▸ TASK DETAILS: How many lines in the records below hold the string "Cofrac"? Please answer with the number and nothing more.

─── GIVEN RECORDS ───

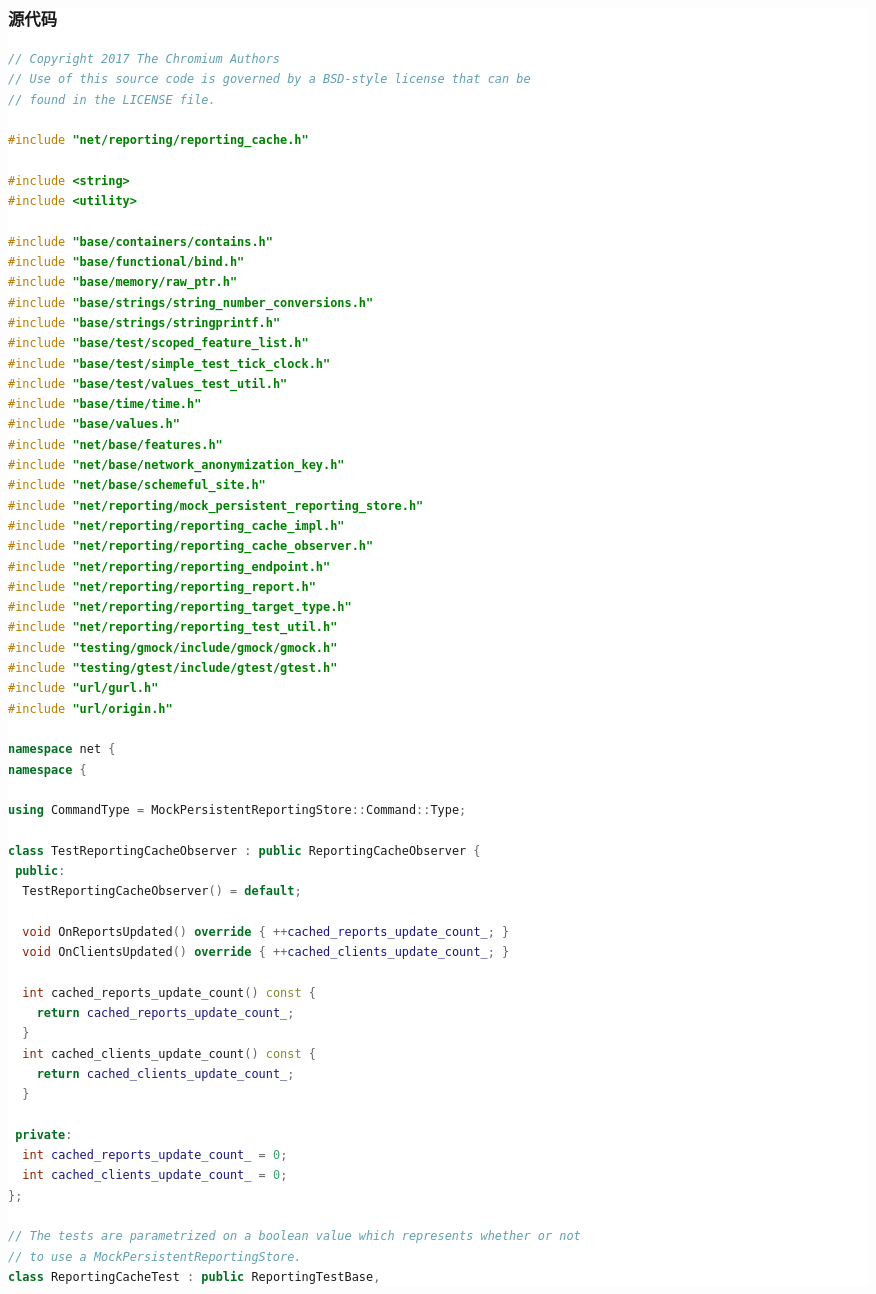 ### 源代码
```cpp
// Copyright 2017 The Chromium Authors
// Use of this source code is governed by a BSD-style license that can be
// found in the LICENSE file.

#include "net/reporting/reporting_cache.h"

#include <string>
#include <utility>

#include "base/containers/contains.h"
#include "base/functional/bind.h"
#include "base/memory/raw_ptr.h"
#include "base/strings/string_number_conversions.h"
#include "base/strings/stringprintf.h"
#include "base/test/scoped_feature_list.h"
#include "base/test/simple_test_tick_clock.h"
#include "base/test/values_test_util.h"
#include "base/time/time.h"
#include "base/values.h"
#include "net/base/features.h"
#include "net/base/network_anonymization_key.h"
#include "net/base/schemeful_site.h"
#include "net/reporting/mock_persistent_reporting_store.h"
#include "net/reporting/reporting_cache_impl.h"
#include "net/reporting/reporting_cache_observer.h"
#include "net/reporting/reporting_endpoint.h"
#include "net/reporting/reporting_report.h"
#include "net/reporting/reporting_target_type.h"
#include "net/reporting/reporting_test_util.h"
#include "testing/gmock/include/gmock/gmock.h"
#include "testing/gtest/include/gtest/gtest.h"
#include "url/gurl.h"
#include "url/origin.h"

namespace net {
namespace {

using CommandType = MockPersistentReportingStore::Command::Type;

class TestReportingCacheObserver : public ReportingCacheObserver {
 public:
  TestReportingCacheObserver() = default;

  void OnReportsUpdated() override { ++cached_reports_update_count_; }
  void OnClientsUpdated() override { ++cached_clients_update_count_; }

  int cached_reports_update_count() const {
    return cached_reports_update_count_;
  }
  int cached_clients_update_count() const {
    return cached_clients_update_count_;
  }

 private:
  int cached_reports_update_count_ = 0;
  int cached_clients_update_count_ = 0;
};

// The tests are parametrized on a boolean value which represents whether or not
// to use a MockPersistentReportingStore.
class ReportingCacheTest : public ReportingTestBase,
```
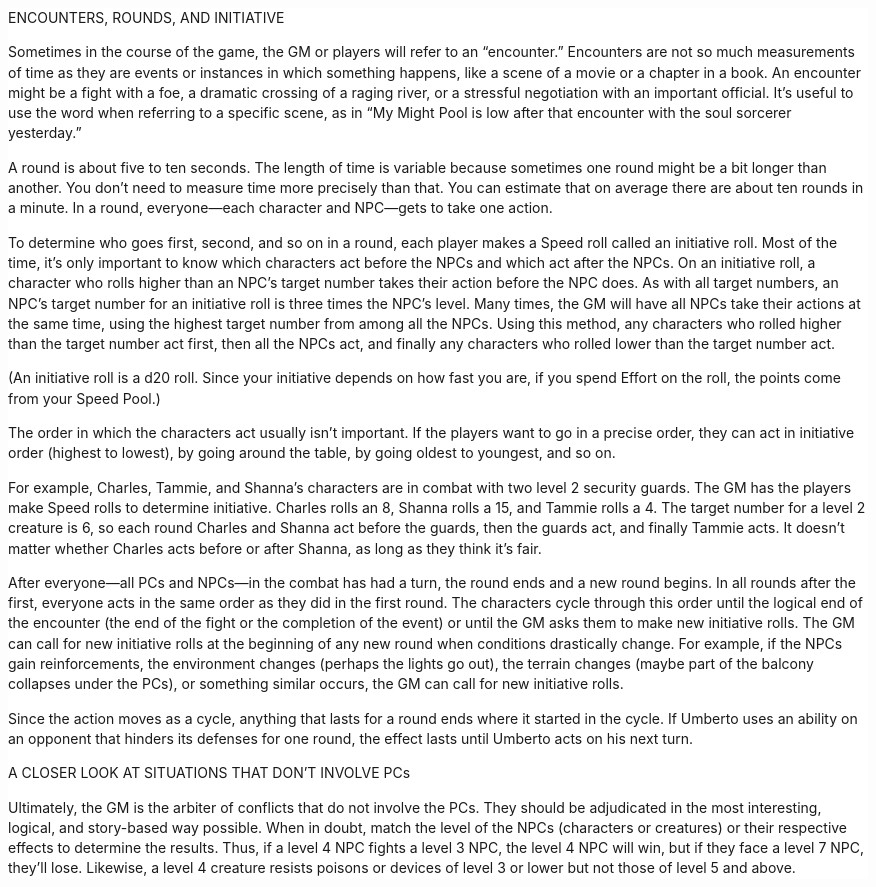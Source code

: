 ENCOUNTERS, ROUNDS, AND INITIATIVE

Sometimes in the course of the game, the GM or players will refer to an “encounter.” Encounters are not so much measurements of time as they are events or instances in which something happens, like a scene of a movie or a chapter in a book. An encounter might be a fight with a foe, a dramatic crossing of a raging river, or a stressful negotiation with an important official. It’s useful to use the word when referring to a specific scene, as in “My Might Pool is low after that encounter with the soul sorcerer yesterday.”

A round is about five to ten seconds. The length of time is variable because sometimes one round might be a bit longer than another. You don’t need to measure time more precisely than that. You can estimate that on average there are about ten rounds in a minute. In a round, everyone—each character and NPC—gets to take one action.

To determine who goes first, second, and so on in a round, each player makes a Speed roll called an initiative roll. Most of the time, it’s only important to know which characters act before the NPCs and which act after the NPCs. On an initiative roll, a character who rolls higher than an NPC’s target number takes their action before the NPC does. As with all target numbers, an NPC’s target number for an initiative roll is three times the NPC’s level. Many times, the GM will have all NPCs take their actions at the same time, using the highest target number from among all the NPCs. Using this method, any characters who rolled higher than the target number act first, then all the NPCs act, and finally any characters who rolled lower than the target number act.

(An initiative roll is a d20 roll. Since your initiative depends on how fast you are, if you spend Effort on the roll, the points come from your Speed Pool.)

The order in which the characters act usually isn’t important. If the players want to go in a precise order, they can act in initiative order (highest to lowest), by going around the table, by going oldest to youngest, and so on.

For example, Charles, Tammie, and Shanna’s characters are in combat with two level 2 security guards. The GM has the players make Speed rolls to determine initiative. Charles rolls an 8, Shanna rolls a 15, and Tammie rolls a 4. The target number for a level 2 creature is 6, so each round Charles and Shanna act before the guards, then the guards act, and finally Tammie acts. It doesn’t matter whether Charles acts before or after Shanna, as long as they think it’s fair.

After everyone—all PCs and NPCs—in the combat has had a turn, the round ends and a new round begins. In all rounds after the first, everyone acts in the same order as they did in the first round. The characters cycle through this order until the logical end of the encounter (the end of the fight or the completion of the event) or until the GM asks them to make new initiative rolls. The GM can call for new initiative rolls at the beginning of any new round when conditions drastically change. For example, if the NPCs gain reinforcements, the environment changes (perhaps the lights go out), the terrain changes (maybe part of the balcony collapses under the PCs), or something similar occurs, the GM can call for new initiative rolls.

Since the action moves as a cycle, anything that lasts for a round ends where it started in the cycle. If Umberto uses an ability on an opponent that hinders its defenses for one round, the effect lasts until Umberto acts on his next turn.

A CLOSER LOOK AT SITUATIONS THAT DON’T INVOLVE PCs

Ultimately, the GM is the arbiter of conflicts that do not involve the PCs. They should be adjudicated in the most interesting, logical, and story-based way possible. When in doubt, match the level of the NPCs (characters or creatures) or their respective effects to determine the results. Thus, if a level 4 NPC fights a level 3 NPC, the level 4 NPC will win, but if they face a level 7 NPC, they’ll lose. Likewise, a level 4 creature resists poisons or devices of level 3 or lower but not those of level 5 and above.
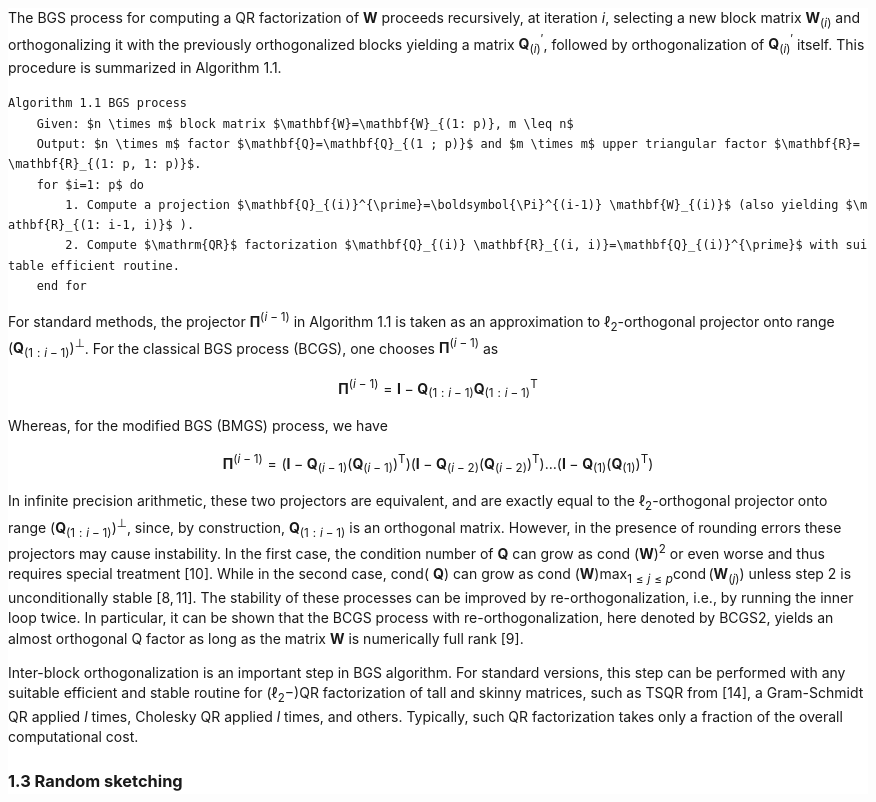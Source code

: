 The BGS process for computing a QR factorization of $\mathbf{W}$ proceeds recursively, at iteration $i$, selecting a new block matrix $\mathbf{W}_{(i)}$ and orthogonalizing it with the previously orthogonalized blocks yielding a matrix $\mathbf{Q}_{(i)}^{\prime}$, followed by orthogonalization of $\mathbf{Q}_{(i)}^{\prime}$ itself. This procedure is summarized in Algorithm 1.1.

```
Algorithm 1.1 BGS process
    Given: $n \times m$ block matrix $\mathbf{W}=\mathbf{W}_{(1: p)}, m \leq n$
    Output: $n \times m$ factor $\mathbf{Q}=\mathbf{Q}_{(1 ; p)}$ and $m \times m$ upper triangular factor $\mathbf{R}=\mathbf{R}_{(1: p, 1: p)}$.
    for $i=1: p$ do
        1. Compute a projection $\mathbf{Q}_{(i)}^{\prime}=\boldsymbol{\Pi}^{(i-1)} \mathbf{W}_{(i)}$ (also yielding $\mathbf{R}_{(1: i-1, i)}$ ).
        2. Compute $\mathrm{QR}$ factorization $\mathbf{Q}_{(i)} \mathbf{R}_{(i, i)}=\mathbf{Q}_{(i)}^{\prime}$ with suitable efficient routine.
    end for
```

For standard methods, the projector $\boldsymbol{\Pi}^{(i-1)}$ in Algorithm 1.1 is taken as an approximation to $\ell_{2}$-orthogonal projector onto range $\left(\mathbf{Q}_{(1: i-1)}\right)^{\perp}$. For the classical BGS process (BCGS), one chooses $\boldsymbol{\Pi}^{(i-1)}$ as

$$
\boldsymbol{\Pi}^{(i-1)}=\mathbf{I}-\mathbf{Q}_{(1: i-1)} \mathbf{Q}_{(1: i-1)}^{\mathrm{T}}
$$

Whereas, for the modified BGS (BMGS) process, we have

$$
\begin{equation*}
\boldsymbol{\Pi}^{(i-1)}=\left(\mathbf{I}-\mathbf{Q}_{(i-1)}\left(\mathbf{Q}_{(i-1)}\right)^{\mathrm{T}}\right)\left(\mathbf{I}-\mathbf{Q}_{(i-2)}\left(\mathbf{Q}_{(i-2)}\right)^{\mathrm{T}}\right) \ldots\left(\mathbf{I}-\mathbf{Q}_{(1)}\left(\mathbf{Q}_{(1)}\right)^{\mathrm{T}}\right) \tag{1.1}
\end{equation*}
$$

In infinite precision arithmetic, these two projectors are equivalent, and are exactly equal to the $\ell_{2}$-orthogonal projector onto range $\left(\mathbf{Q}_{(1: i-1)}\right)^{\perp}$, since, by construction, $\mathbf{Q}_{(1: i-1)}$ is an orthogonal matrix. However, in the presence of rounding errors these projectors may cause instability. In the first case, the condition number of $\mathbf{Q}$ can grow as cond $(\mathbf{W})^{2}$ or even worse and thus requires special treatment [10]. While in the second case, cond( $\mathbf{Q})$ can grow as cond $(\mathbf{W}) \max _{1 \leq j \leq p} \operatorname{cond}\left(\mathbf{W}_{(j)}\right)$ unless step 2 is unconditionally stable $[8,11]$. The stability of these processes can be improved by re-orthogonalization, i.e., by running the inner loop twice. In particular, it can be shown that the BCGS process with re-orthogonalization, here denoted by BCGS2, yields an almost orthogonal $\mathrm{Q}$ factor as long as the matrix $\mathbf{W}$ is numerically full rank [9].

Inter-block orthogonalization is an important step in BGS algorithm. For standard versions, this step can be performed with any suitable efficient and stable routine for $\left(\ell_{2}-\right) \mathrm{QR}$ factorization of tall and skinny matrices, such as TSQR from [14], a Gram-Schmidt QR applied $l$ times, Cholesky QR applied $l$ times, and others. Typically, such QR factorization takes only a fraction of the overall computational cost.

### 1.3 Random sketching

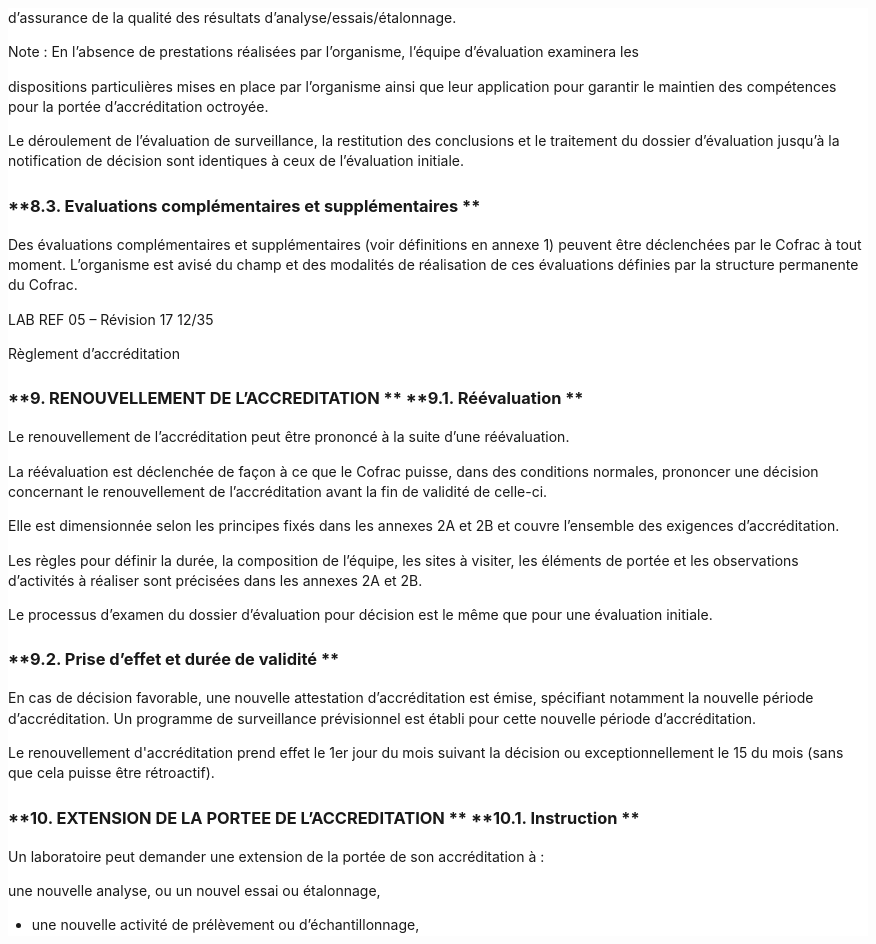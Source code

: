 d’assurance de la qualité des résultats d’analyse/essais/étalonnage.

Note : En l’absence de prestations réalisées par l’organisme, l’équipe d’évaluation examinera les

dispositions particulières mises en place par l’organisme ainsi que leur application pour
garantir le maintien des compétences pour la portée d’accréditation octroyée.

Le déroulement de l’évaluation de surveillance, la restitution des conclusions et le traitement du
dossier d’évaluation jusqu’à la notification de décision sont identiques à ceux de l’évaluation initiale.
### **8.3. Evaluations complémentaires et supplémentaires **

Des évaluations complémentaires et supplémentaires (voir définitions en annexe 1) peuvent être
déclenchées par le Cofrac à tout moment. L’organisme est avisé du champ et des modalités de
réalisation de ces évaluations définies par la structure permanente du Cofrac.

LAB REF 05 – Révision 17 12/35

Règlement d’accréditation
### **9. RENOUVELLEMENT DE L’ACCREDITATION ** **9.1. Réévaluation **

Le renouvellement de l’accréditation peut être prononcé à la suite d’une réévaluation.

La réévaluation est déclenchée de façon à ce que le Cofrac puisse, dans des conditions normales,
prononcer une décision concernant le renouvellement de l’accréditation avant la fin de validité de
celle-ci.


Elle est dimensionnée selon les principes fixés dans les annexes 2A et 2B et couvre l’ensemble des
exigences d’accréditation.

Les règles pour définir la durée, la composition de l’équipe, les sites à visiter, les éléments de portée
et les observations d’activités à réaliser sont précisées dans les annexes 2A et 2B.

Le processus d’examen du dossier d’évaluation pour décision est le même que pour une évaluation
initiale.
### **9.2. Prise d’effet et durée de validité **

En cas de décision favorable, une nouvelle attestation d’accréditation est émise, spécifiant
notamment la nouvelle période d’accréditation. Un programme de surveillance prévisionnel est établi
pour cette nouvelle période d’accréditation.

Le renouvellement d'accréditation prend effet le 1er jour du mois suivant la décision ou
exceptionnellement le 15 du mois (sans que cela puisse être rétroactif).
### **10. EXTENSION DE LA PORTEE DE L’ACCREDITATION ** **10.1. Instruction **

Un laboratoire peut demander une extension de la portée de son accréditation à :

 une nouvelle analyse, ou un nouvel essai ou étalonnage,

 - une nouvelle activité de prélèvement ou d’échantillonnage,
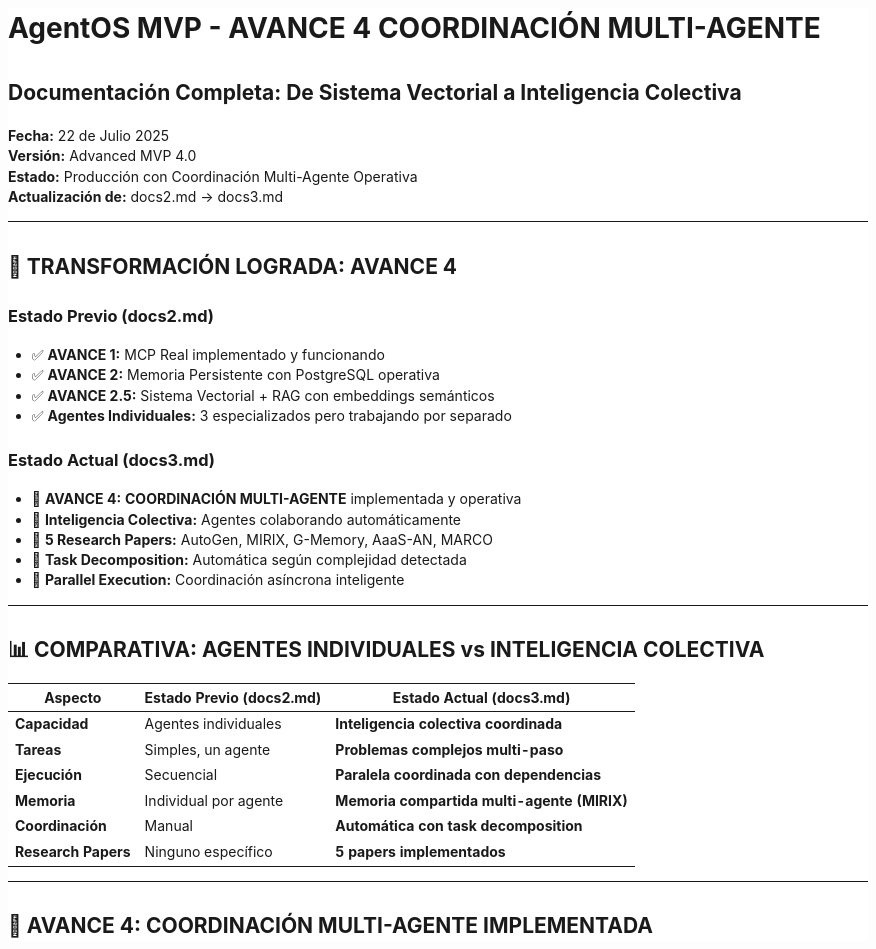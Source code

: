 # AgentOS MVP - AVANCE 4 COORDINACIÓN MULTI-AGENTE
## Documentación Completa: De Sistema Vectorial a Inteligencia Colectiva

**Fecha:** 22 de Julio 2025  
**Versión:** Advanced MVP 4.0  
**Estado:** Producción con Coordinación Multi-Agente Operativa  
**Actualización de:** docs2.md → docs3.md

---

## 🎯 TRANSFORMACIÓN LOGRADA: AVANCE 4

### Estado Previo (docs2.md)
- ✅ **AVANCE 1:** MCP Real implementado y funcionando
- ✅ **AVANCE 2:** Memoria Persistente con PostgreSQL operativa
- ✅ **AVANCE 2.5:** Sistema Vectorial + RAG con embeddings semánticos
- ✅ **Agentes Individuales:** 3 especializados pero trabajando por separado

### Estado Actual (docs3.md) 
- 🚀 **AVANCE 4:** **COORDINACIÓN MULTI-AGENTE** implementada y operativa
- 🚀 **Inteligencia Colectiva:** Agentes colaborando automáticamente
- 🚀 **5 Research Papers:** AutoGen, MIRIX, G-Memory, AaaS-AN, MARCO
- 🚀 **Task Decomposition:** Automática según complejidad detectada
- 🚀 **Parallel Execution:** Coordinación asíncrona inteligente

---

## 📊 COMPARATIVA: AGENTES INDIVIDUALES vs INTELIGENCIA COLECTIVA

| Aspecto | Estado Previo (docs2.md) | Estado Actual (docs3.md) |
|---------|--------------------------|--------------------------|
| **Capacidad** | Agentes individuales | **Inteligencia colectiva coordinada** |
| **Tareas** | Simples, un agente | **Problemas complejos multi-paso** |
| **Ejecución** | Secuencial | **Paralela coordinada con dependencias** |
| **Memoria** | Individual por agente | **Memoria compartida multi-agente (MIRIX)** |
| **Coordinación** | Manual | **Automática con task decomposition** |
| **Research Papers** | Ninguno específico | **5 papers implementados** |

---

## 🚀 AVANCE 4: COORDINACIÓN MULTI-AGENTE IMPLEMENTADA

───

▸ EXPECTED ANSWER: 3